A ₹5 lakh crore industry built on tradition
India’s jewellery sector is among the largest in the world, worth roughly ₹5 lakh crore and woven into the economic and cultural fabric of the country through weddings, festivals, and household savings. For centuries it has run on relationships, memory, and trust — the karigar, the seth, and the family showroom. This deeply traditional structure has been a strength, but it has also left the sector among the least digitised in Indian commerce. The pressure to change is now coming from every direction at once.

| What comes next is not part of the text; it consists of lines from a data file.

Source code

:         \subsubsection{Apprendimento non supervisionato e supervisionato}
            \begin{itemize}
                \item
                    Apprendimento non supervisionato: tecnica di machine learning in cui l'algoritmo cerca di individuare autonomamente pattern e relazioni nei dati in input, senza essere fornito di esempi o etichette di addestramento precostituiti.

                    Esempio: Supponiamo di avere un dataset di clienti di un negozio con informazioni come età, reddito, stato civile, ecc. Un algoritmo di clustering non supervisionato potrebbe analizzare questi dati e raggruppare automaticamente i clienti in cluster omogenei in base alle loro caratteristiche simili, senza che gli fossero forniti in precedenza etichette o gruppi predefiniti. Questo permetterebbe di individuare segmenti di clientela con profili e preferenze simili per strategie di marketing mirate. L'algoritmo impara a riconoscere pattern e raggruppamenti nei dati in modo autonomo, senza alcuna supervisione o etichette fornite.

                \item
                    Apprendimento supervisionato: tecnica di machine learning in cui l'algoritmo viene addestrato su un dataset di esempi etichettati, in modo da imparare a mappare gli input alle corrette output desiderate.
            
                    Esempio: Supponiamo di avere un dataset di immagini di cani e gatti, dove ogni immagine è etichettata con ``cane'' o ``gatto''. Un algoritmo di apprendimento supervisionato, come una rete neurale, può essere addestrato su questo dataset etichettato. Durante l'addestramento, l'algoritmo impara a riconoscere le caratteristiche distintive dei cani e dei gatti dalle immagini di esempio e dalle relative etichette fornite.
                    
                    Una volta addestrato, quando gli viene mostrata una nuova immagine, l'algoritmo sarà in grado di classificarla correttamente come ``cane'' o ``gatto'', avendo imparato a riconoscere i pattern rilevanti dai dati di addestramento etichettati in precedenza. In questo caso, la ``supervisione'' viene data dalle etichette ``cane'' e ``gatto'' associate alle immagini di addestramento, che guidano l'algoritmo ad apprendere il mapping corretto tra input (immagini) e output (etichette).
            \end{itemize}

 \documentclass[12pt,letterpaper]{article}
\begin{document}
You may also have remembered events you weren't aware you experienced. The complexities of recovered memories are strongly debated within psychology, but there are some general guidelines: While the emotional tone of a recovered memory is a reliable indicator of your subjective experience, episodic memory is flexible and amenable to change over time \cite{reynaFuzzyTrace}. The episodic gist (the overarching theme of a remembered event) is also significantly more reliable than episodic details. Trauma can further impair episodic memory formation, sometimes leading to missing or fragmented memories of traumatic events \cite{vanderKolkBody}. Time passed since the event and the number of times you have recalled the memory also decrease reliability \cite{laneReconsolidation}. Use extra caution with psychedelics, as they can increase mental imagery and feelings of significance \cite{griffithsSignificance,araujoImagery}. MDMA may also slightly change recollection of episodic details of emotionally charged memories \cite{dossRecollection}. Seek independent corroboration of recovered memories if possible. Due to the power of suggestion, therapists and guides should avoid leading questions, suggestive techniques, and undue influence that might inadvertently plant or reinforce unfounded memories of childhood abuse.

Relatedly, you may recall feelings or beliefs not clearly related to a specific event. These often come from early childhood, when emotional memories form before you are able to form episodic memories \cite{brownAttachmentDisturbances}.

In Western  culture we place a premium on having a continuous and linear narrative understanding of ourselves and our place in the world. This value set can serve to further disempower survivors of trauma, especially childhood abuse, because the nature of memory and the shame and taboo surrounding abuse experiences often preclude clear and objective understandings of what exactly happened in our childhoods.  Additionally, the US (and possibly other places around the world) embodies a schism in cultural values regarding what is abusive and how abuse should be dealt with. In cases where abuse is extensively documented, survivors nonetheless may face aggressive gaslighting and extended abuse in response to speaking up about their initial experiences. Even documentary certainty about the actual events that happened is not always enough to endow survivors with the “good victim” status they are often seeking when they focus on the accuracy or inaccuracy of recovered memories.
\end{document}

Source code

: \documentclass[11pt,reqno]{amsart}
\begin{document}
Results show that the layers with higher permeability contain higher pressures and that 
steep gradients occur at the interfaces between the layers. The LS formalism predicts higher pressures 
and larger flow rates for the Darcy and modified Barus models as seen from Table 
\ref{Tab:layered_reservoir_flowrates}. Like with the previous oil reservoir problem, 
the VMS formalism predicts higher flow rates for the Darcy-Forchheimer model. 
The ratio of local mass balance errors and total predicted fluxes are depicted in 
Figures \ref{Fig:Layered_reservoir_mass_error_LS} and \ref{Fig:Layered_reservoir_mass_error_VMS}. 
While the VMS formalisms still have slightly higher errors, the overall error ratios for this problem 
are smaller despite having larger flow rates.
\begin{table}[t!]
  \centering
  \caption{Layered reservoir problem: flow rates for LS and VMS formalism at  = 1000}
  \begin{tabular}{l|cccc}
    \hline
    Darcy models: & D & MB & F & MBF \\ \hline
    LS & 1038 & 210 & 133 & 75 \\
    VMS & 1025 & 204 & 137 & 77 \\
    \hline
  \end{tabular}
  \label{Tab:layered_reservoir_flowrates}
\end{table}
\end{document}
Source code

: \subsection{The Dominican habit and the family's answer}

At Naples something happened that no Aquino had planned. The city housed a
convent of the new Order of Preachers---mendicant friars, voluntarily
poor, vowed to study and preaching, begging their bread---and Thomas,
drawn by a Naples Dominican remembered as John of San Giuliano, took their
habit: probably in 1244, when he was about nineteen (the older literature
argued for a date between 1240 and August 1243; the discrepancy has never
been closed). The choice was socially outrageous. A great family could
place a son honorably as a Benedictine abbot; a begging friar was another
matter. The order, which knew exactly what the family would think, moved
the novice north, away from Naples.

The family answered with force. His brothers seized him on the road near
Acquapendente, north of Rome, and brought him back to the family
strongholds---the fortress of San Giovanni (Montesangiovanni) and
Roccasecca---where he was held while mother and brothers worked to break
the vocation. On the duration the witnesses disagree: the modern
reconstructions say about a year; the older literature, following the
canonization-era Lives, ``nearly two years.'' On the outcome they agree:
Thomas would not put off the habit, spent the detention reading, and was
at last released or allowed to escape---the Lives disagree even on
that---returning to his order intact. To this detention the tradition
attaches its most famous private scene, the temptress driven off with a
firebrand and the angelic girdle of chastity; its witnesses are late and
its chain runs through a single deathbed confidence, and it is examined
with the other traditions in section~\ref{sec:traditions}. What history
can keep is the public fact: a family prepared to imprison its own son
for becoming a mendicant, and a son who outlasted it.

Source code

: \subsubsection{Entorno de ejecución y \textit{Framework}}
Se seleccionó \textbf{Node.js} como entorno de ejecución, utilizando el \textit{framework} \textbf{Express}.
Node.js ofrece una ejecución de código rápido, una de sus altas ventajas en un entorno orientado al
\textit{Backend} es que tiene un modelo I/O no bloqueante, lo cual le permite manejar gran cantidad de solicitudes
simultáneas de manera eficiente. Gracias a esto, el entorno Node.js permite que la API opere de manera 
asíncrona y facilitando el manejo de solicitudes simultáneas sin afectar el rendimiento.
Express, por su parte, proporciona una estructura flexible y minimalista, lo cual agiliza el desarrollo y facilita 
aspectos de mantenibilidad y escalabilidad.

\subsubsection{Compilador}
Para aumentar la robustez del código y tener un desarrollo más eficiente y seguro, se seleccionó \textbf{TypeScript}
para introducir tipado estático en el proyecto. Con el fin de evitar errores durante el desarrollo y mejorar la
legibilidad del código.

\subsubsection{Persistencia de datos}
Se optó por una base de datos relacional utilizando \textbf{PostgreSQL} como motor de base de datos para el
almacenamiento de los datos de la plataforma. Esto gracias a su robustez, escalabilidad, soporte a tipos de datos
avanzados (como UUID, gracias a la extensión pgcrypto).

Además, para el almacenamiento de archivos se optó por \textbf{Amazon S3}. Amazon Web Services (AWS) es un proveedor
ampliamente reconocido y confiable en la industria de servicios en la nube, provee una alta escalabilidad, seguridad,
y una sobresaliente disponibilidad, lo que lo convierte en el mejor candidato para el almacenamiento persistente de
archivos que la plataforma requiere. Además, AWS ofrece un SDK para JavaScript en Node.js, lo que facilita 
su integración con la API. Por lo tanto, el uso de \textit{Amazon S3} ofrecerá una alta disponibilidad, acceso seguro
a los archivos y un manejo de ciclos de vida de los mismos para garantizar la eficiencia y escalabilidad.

The forces pushing digitisation
Three forces are converging to drag the sector toward software. Mandatory HUID hallmarking demands piece-level tracking that paper cannot sustain; GST has imposed documentation discipline on a famously informal trade; and the rise of organised retail chains is setting expectations of transparency and provenance that family workshops must meet to keep supplying them. None of these is optional, and together they make the old paper-and-memory model untenable. Modernisation has stopped being a choice and become a condition of staying in business.
A generational shift at the workbench
The other quiet driver is demographic. The sons and daughters now entering family jewellery businesses grew up on smartphones and UPI, and they have neither the patience nor the institutional memory to run a workshop from registers. This generation sees instantly that a phone can track 200 job cards better than their father’s notebook ever could. Their comfort with technology is dissolving the resistance that stalled earlier digitisation attempts. The transition from sona to software is, in large part, a transition between generations.
Why this wave will stick where earlier ones failed
Earlier attempts to digitise the jewellery trade failed because they offered generic tools that did not understand gold, demanded expensive implementations, and ignored the realities of the karigar relationship. This wave is different because the software is finally jewellery-specific, mobile-first, and built around tola, making charges, and piece rates rather than against them. Combined with regulatory pressure that removes the option to opt out, the conditions for durable adoption finally exist. The industry is not being asked to abandon tradition — only to back it with data.
What a modernised jewellery sector looks like
The endpoint is not a sterile, corporatised trade but a stronger version of the one that exists — workshops where karigars are paid transparently, gold loss is measured and recovered, designs are catalogued and protected, and manufacturers supply organised retail with full provenance. A sector that recovers even one percent of the gold it currently loses to unmeasured wastage frees up thousands of crores across the industry. From Zaveri Bazaar to Coimbatore, the houses that pair generational trust with modern intelligence will define the next chapter of India’s gold story.